Supplied material >>
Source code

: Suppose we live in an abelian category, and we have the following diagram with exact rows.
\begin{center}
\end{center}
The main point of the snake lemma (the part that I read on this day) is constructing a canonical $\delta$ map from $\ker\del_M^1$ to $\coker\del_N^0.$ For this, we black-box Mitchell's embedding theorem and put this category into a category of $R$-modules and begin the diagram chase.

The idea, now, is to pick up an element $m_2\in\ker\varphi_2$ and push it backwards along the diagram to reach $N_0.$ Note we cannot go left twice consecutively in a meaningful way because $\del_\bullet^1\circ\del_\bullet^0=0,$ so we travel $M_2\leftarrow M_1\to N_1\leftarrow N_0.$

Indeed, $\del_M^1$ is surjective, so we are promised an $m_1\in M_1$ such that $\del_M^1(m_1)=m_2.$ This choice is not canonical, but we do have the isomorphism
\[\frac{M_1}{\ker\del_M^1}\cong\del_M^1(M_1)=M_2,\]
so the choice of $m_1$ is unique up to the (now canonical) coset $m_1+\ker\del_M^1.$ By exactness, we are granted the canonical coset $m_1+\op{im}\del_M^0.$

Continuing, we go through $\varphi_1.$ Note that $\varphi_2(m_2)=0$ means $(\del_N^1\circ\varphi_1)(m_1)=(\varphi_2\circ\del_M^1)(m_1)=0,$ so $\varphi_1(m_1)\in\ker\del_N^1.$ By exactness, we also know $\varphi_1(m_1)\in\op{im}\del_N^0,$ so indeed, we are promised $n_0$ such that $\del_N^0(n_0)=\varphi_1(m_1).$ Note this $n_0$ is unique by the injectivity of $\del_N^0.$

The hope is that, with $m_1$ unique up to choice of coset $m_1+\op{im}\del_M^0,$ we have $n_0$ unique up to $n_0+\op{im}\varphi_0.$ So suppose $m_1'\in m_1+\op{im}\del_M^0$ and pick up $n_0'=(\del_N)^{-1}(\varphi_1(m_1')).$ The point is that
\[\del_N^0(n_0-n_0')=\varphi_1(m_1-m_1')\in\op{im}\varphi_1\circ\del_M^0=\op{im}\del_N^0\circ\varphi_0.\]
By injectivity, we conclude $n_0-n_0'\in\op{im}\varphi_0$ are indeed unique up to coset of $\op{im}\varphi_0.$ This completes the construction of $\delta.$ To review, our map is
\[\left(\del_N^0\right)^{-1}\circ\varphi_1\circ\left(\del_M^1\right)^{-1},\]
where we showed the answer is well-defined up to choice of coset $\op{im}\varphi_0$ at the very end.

Work request >>
Retrieve each line from the records above where the word "left" occurs.

Answer area >>
The idea, now, is to pick up an element $m_2\in\ker\varphi_2$ and push it backwards along the diagram to reach $N_0.$ Note we cannot go left twice consecutively in a meaningful way because $\del_\bullet^1\circ\del_\bullet^0=0,$ so we travel $M_2\leftarrow M_1\to N_1\leftarrow N_0.$
\[\left(\del_N^0\right)^{-1}\circ\varphi_1\circ\left(\del_M^1\right)^{-1},\]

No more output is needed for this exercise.